Giuseppe Cassieri, Scommesse

20-10-2006

Mettersi in gioco è l'ordinario gioco della felicità, di Michele Trecca

Qual è la scommessa del nuovo volume di racconti del pugliese Giuseppe Cassieri, originario di Rodi Garganico ma romano d’adozione, narratore e saggista di lungo corso e prestigiosa firma delle pagine culturali del nostro giornale? Scommesse è il titolo (metonimico) del libro, mutuato dal primo dei suoi tredici testi, nettamente il più corposo (tutti gli altri sono di limitata ampiezza).
Giuseppe Cassieri, però, è scrittore raffinato e complesso: le sue parole si prestano sempre a più livelli di lettura. Il titolo, dunque, sicuramente sottintende qualcos’altro, allude in modo sottile a una sfida dell’autore con la propria scrittura. Quale?
La storia della narrazione d’apertura è molto semplice. Il dott. Gabrieli, di origini molisane, dopo una soddisfacente carriera in banca che lo ha portato ad essere vicedirettore della filiale di piazza Stellini alla periferia di Trastevere, sfruttando alcuni benefici di legge, va in pensione anticipata. Doveva essere la libertà, il riposo; cominciano, invece, i suoi guai: una senilità devastante e precoce. Lo spazio infinito del tempo da coltivare con i propri desideri e interessi si rivela ostile come un deserto.
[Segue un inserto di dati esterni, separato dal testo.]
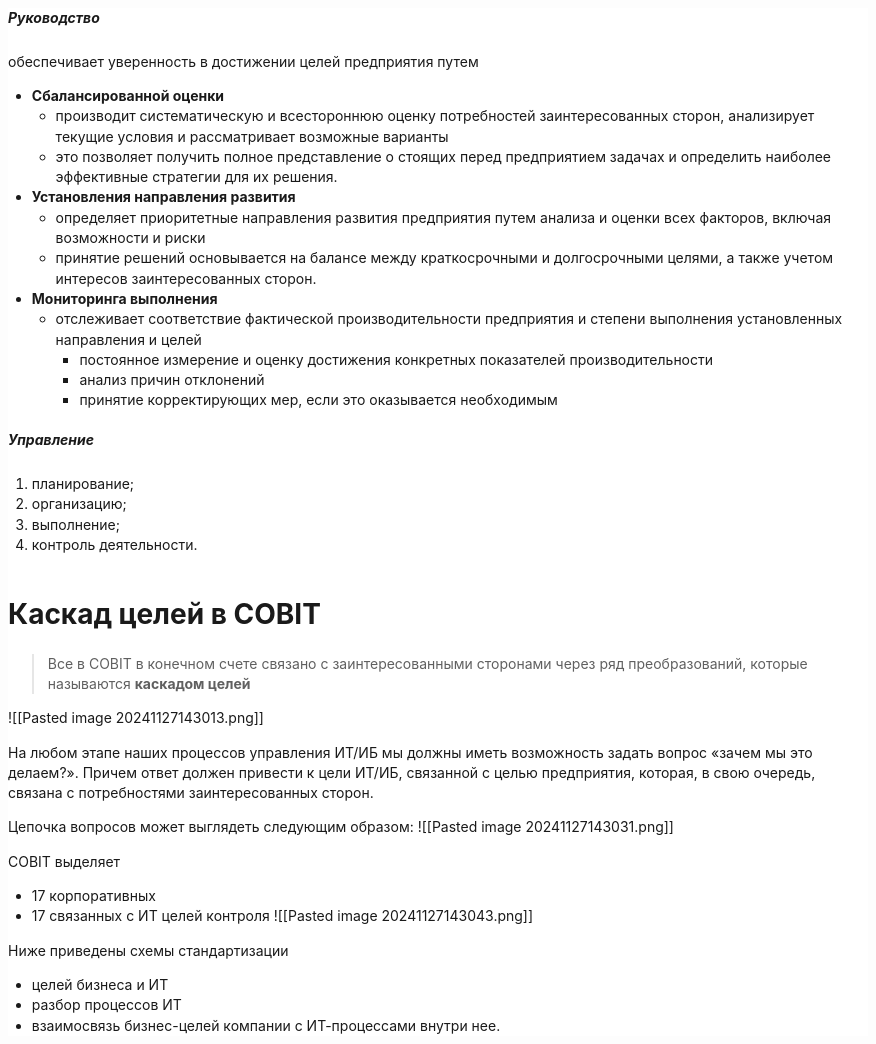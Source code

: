 ##### Руководство

обеспечивает уверенность в достижении целей предприятия путем
- **Сбалансированной оценки**
    - производит систематическую и всестороннюю оценку потребностей заинтересованных сторон, анализирует текущие условия и рассматривает возможные варианты
    - это позволяет получить полное представление о стоящих перед предприятием задачах и определить наиболее эффективные стратегии для их решения.
- **Установления направления развития**
    - определяет приоритетные направления развития предприятия путем анализа и оценки всех факторов, включая возможности и риски
    - принятие решений основывается на балансе между краткосрочными и долгосрочными целями, а также учетом интересов заинтересованных сторон.
- **Мониторинга выполнения**
    - отслеживает соответствие фактической производительности предприятия и степени выполнения установленных направления и целей
        - постоянное измерение и оценку достижения конкретных показателей производительности
        - анализ причин отклонений
        - принятие корректирующих мер, если это оказывается необходимым

##### Управление

1. планирование;
1. организацию;
1. выполнение;
1. контроль деятельности.



# Каскад целей в COBIT

> Все в COBIT в конечном счете связано с заинтересованными сторонами через ряд преобразований, которые называются **каскадом целей**


![[Pasted image 20241127143013.png]]

На любом этапе наших процессов управления ИТ/ИБ мы должны иметь возможность задать вопрос «зачем мы это делаем?». Причем ответ должен привести к цели ИТ/ИБ, связанной с целью предприятия, которая, в свою очередь, связана с потребностями заинтересованных сторон.


Цепочка вопросов может выглядеть следующим образом:
![[Pasted image 20241127143031.png]]

COBIT выделяет
- 17 корпоративных
- 17 связанных с ИТ целей контроля
![[Pasted image 20241127143043.png]]


Ниже приведены схемы стандартизации
- целей бизнеса и ИТ
- разбор процессов ИТ
- взаимосвязь бизнес-целей компании с ИТ-процессами внутри нее.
Tutto precipita, anche la salute.
Dopo una rovinosa caduta in bagno, lo psicologo impostogli dai nipoti, vista la refrattarietà ad ogni cura, come ultima risorsa terapeutica, gli consiglia di tenere un diario e Gabrieli, mancino, alla maniera di Zeno Cosini, comincia a scrivere con l’inseparabile Staedtler ripercorrendo la propria vita. Veniamo così a sapere delle scommesse e della loro rivitalizzante forza: «scommettere in qualcosa, in qualcuno, significa lottare, stuzzicare l’istinto, rimettere in moto la tavola pitagorica e scuotere le palle impallinate».
Con un ufficiale di finanza a riposo e un ex direttore delle poste, Gabrieli, infatti, negli anni vuoti del dopo lavoro, si lancia nel gioco infantile e burlesco di fare una corsa su un mezzo pubblico, da un capolinea all’altro, senza biglietto rischiando, come in una roulette russa, d’incappare nel controllore e nella conseguente «figuraccia».
Chi la scampa vince. Comincia così; poi, però, per Gabrieli scommettere diventa un’ossessione ed egli, quindi, prende a farlo da solo in un’infinità di modi, sempre più convinto che «l’assenza di una scommessa in vita aggrava la mestizia della tomba». Verità che, detta con Céline, suonerebbe così: «La maggior parte della gente non muore che all’ultimo momento; altri cominciano e si prendono vent’anni d’anticipo e qualche volta anche di più. Sono gli infelici della terra» (da Viaggio al termine della notte). La felicità è, dunque, il gioco; è mettersi in gioco.
Nella semplicità d’un racconto «leggero» di ricostruzione biografica di una vita qualunque, per virtù di stile e cioè con assoluta naturalezza, Cassieri, quindi, si diverte con citazioni plurime (anche cinematografiche, ci par di cogliere, da Amici miei a Il cacciatore) svolgendo, in buona sostanza, una pungente satira del nostro tempo e del suo vuoto di valori. L’understatement (o abbassamento di tono) ironico di Scommesse nasconde, infatti, fra le righe un forte appello alle coscienze a vincere la avidità di giorni che, senza il coraggio del rischio, sono condannati a stagnare nella mediocrità.
Scommesse è come il batterista, dell’omonimo (breve) racconto: suona in un’orchestrina che fa avanspettacolo; invece di Girolamo, ballerine e capocomico lo chiamano Momo o Momò; sul palco, nella gabbia dei musicanti, si muove con rumorosità, «istrionismo ed animalismo sensuale».
In privato, invece, Girolamo «è compìto come un milord… tace come un certosino, arrossisce se allude al suo mestiere». Tutta un’altra persona. E quando il narratore si rivolge con insistenza alla moglie per cercare nei suoi occhi una risposta, questa equivoca e si stringe al marito. Anche Scommesse ha momenti chiassosi di forte tipicità meridionale, letteraria e geografica («l’ingreppiata» o scorpacciata agonistica di fichi d’India del segretario comunale Almerindo Pacilio a Ripa di Macchia; «L’uomo dal proverbio in bocca»; il rito del solstizio nell’abbazia di San Leonardo di Siponto…), ma la scommessa di Giuseppe Cassieri è elevare tutto a un delicato, sofferto e colto disincanto.
In un modo o nell’altro ci riesce. La scommessa era questa ed è vinta.